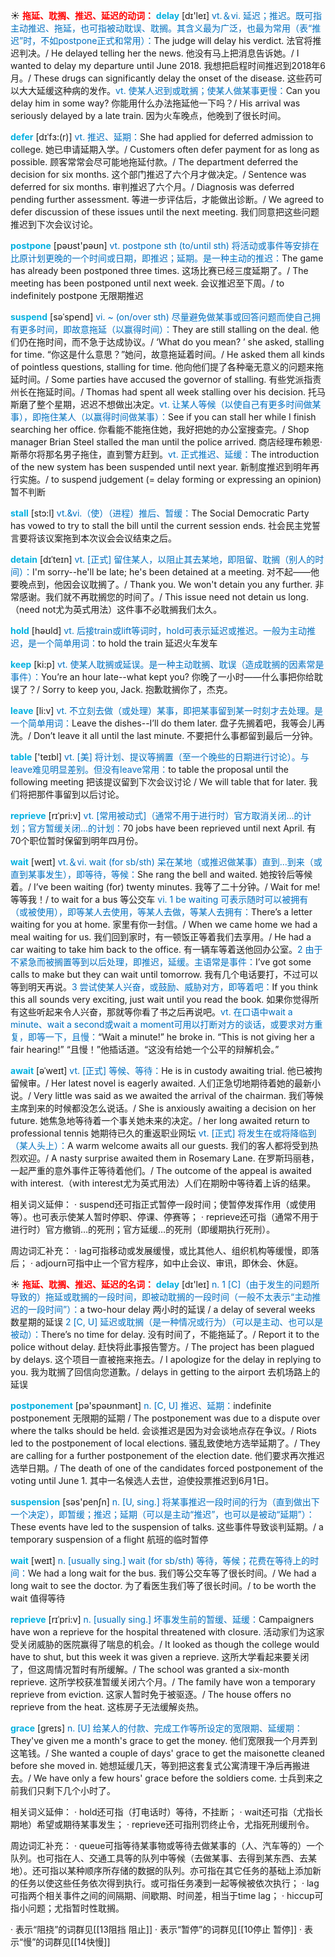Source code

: ☀ <font color="red">**拖延、耽搁、推迟、延迟的动词：**</font>
<font color="sky blue">**delay**</font> [dɪ'leɪ] 
<font color="#0070c0">vt.＆vi. 延迟；推迟。既可指主动推迟、拖延，也可指被动耽误、耽搁。其含义最为广泛，也最为常用（表“推迟”时，不如postpone正式和常用）：</font>The judge will delay his verdict. 法官将推迟判决。/ He delayed telling her the news. 他没有马上把消息告诉她。/ I wanted to delay my departure until June 2018. 我想把启程时间推迟到2018年6月。/ These drugs can significantly delay the onset of the disease. 这些药可以大大延缓这种病的发作。<font color="#0070c0">vt. 使某人迟到或耽搁；使某人做某事更慢：</font>Can you delay him in some way? 你能用什么办法拖延他一下吗？/ His arrival was seriously delayed by a late train. 因为火车晚点，他晚到了很长时间。
           
<font color="sky blue">**defer**</font> [dɪˈfɜ:(r)]
<font color="#0070c0">vt. 推迟、延期：</font>She had applied for deferred admission to college. 她已申请延期入学。/ Customers often defer payment for as long as possible. 顾客常常会尽可能地拖延付款。/ The department deferred the decision for six months. 这个部门推迟了六个月才做决定。/ Sentence was deferred for six months. 审判推迟了六个月。/ Diagnosis was deferred pending further assessment. 等进一步评估后，才能做出诊断。/ We agreed to defer discussion of these issues until the next meeting. 我们同意把这些问题推迟到下次会议讨论。

<font color="sky blue">**postpone**</font> [pəʊst'pəʊn] 
<font color="#0070c0">vt. postpone sth (to/until sth) 将活动或事件等安排在比原计划更晚的一个时间或日期，即推迟；延期。是一种主动的推迟：</font>The game has already been postponed three times. 这场比赛已经三度延期了。/ The meeting has been postponed until next week. 会议推迟至下周。/ to indefinitely postpone 无限期推迟
           
<font color="sky blue">**suspend**</font> [səˈspend]
<font color="#0070c0">vi. ~ (on/over sth) 尽量避免做某事或回答问题而使自己拥有更多时间，即故意拖延（以赢得时间）：</font>They are still stalling on the deal. 他们仍在拖时间，而不急于达成协议。/ ‘What do you mean? ’ she asked, stalling for time. “你这是什么意思？”她问，故意拖延着时间。/ He asked them all kinds of pointless questions, stalling for time. 他向他们提了各种毫无意义的问题来拖延时间。/ Some parties have accused the governor of stalling. 有些党派指责州长在拖延时间。/ Thomas had spent all week stalling over his decision. 托马斯磨了整个星期，迟迟不想做出决定。<font color="#0070c0">vt. 让某人等候（以使自己有更多时间做某事），即拖住某人（以赢得时间做某事）：</font>See if you can stall her while I finish searching her office. 你看能不能拖住她，我好把她的办公室搜查完。/ Shop manager Brian Steel stalled the man until the police arrived. 商店经理布赖恩·斯蒂尔将那名男子拖住，直到警方赶到。<font color="#0070c0">vt. 正式推迟、延缓：</font>The introduction of the new system has been suspended until next year. 新制度推迟到明年再行实施。/ to suspend judgement (= delay forming or expressing an opinion) 暂不判断
           
<font color="sky blue">**stall**</font> [stɔ:l]
<font color="#0070c0">vt.&vi.（使）（进程）推后、暂缓：</font>The Social Democratic Party has vowed to try to stall the bill until the current session ends. 社会民主党誓言要将该议案拖到本次议会会议结束之后。
           
<font color="sky blue">**detain**</font> [dɪˈteɪn]
<font color="#0070c0">vt. [正式] 留住某人，以阻止其去某地，即阻留、耽搁（别人的时间）：</font>I'm sorry--he'll be late; he's been detained at a meeting. 对不起——他要晚点到，他因会议耽搁了。/ Thank you. We won't detain you any further. 非常感谢。我们就不再耽搁您的时间了。/ This issue need not detain us long.（need not尤为英式用法）这件事不必耽搁我们太久。

<font color="sky blue">**hold**</font> [həʊld] 
<font color="#0070c0">vt. 后接train或lift等词时，hold可表示延迟或推迟。一般为主动推迟，是一个简单用词：</font>to hold the train 延迟火车发车

<font color="sky blue">**keep**</font> [ki:p] 
<font color="#0070c0">vt. 使某人耽搁或延误。是一种主动耽搁、耽误（造成耽搁的因素常是事件）：</font>You’re an hour late--what kept you? 你晚了一小时——什么事把你给耽误了？/ Sorry to keep you, Jack. 抱歉耽搁你了，杰克。

<font color="sky blue">**leave**</font> [li:v] 
<font color="#0070c0">vt. 不立刻去做（或处理）某事，即把某事留到某一时刻才去处理。是一个简单用词：</font>Leave the dishes--I’ll do them later. 盘子先搁着吧，我等会儿再洗。/ Don’t leave it all until the last minute. 不要把什么事都留到最后一分钟。

<font color="sky blue">**table**</font> ['teɪbl] 
<font color="#0070c0">vt. [美] 将计划、提议等搁置（至一个晚些的日期进行讨论）。与leave难见明显差别。但没有leave常用：</font>to table the proposal until the following meeting 把该提议留到下次会议讨论 / We will table that for later. 我们将把那件事留到以后讨论。
           
<font color="sky blue">**reprieve**</font> [rɪˈpri:v]
<font color="#0070c0">vt. [常用被动式]（通常不用于进行时）官方取消关闭…的计划；官方暂缓关闭…的计划：</font>70 jobs have been reprieved until next April. 有70个职位暂时保留到明年四月份。

<font color="sky blue">**wait**</font> [weɪt] 
<font color="#0070c0">vt.＆vi. wait (for sb/sth) 呆在某地（或推迟做某事）直到…到来（或直到某事发生），即等待，等候：</font>She rang the bell and waited. 她按铃后等候着。/ I’ve been waiting (for) twenty minutes. 我等了二十分钟。/ Wait for me! 等等我！/ to wait for a bus 等公交车 <font color="#0070c0">vi. 1 be waiting 可表示随时可以被拥有（或被使用），即等某人去使用，等某人去做，等某人去拥有：</font>There’s a letter waiting for you at home. 家里有你一封信。/ When we came home we had a meal waiting for us. 我们回到家时，有一顿饭正等着我们去享用。/ He had a car waiting to take him back to the office. 有一辆车等着送他回办公室。<font color="#0070c0">2 由于不紧急而被搁置等到以后处理，即推迟，延缓。主语常是事件：</font>I’ve got some calls to make but they can wait until tomorrow. 我有几个电话要打，不过可以等到明天再说。<font color="#0070c0">3 尝试使某人兴奋，或鼓励、威胁对方，即等着吧：</font>If you think this all sounds very exciting, just wait until you read the book. 如果你觉得所有这些听起来令人兴奋，那就等你看了书之后再说吧。<font color="#0070c0">vt. 在口语中wait a minute、wait a second或wait a moment可用以打断对方的谈话，或要求对方重复，即等一下，且慢：</font>“Wait a minute!” he broke in. “This is not giving her a fair hearing!” “且慢！”他插话道。“这没有给她一个公平的辩解机会。”
           
<font color="sky blue">**await**</font> [əˈweɪt]
<font color="#0070c0">vt. [正式] 等候、等待：</font>He is in custody awaiting trial. 他已被拘留候审。/ Her latest novel is eagerly awaited. 人们正急切地期待着她的最新小说。/ Very little was said as we awaited the arrival of the chairman. 我们等候主席到来的时候都没怎么说话。/ She is anxiously awaiting a decision on her future. 她焦急地等待着一个事关她未来的决定。/ her long awaited return to professional tennis 她期待已久的重返职业网坛 <font color="#0070c0">vt. [正式] 将发生在或将降临到（某人头上）：</font>A warm welcome awaits all our guests. 我们的客人都将受到热烈欢迎。/ A nasty surprise awaited them in Rosemary Lane. 在罗斯玛丽巷，一起严重的意外事件正等待着他们。/ The outcome of the appeal is awaited with interest.（with interest尤为英式用法）人们在期盼中等待着上诉的结果。

相关词义延伸：
· suspend还可指正式暂停一段时间；使暂停发挥作用（或使用等）。也可表示使某人暂时停职、停课、停赛等；
· reprieve还可指（通常不用于进行时）官方撤销…的死刑；官方延缓…的死刑（即缓期执行死刑）。

周边词汇补充：
· lag可指移动或发展缓慢，或比其他人、组织机构等缓慢，即落后；
· adjourn可指中止一个官方程序，如中止会议、审讯，即休会、休庭。

☀ <font color="red">**拖延、耽搁、推迟、延迟的名词：**</font>
<font color="sky blue">**delay**</font> [dɪ'leɪ] 
<font color="#0070c0">n. 1 [C]（由于发生的问题所导致的）拖延或耽搁的一段时间，即被动耽搁的一段时间（一般不太表示“主动推迟的一段时间”）：</font>a two-hour delay 两小时的延误 / a delay of several weeks 数星期的延误 <font color="#0070c0">2 [C, U] 延迟或耽搁（是一种情况或行为）（可以是主动、也可以是被动）：</font>There’s no time for delay. 没有时间了，不能拖延了。/ Report it to the police without delay. 赶快将此事报告警方。/ The project has been plagued by delays. 这个项目一直被拖来拖去。/ I apologize for the delay in replying to you. 我为耽搁了回信向您道歉。/ delays in getting to the airport 去机场路上的延误 
           
<font color="sky blue">**postponement**</font> [pə'spəʊnmənt]
<font color="#0070c0">n. [C, U] 推迟、延期：</font>indefinite postponement 无限期的延期 / The postponement was due to a dispute over where the talks should be held. 会谈推迟是因为对会谈地点存在争议。/ Riots led to the postponement of local elections. 骚乱致使地方选举延期了。/ They are calling for a further postponement of the election date. 他们要求再次推迟选举日期。/ The death of one of the candidates forced postponement of the voting until June 1. 其中一名候选人去世，迫使投票推迟到6月1日。

<font color="sky blue">**suspension**</font> [səs'penʃn] 
<font color="#0070c0">n. [U, sing.] 将某事推迟一段时间的行为（直到做出下一个决定），即暂缓；推迟；延期（可以是主动“推迟”，也可以是被动“延期”）：</font>These events have led to the suspension of talks. 这些事件导致谈判延期。/ a temporary suspension of a flight 航班的临时暂停

<font color="sky blue">**wait**</font> [weɪt] 
<font color="#0070c0">n. [usually sing.] wait (for sb/sth) 等待，等候；花费在等待上的时间：</font>We had a long wait for the bus. 我们等公交车等了很长时间。/ We had a long wait to see the doctor. 为了看医生我们等了很长时间。/ to be worth the wait 值得等待
            
<font color="sky blue">**reprieve**</font> [rɪˈpri:v]
<font color="#0070c0">n. [usually sing.] 坏事发生前的暂缓、延缓：</font>Campaigners have won a reprieve for the hospital threatened with closure. 活动家们为这家受关闭威胁的医院赢得了喘息的机会。/ It looked as though the college would have to shut, but this week it was given a reprieve. 这所大学看起来要关闭了，但这周情况暂时有所缓解。/ The school was granted a six-month reprieve. 这所学校获准暂缓关闭六个月。/ The family have won a temporary reprieve from eviction. 这家人暂时免于被驱逐。/ The house offers no reprieve from the heat. 这栋房子无法缓解炎热。          

<font color="sky blue">**grace**</font> [greɪs]
<font color="#0070c0">n. [U] 给某人的付款、完成工作等所设定的宽限期、延缓期：</font>They've given me a month's grace to get the money. 他们宽限我一个月弄到这笔钱。/ She wanted a couple of days' grace to get the maisonette cleaned before she moved in. 她想延缓几天，等到把这套复式公寓清理干净后再搬进去。/ We have only a few hours' grace before the soldiers come. 士兵到来之前我们只剩下几个小时了。
 
相关词义延伸：
· hold还可指（打电话时）等待，不挂断；
· wait还可指（尤指长期地）希望或期待某事发生；
· reprieve还可指刑罚终止令，尤指死刑缓刑令。

周边词汇补充：
· queue可指等待某事物或等待去做某事的（人、汽车等的）一个队列。也可指在人、交通工具等的队列中等候（去做某事、去得到某东西、去某地）。还可指以某种顺序所存储的数据的队列。亦可指在其它任务的基础上添加新的任务以使这些任务依次得到执行。或可指任务凑到一起等候被依次执行；
· lag可指两个相关事件之间的间隔期、间歇期、时间差，相当于time lag；
· hiccup可指小问题；尤指暂时性耽搁。

· 表示“阻挠”的词群见[[13阻挡 阻止]]
· 表示“暂停”的词群见[[10停止 暂停]]
· 表示“慢”的词群见[[14快慢]]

- _Your goal_:
Everything starting at the line containing "you, Jack. 抱歉耽搁你了，杰克。" and ending at the line containing "for later. 我们将把那件事留到以后讨论。" in the records above should be repeated exactly, and only that.

- _Written reply_:
<font color="#0070c0">vt. 使某人耽搁或延误。是一种主动耽搁、耽误（造成耽搁的因素常是事件）：</font>You’re an hour late--what kept you? 你晚了一小时——什么事把你给耽误了？/ Sorry to keep you, Jack. 抱歉耽搁你了，杰克。

<font color="sky blue">**leave**</font> [li:v] 
<font color="#0070c0">vt. 不立刻去做（或处理）某事，即把某事留到某一时刻才去处理。是一个简单用词：</font>Leave the dishes--I’ll do them later. 盘子先搁着吧，我等会儿再洗。/ Don’t leave it all until the last minute. 不要把什么事都留到最后一分钟。

<font color="sky blue">**table**</font> ['teɪbl] 
<font color="#0070c0">vt. [美] 将计划、提议等搁置（至一个晚些的日期进行讨论）。与leave难见明显差别。但没有leave常用：</font>to table the proposal until the following meeting 把该提议留到下次会议讨论 / We will table that for later. 我们将把那件事留到以后讨论。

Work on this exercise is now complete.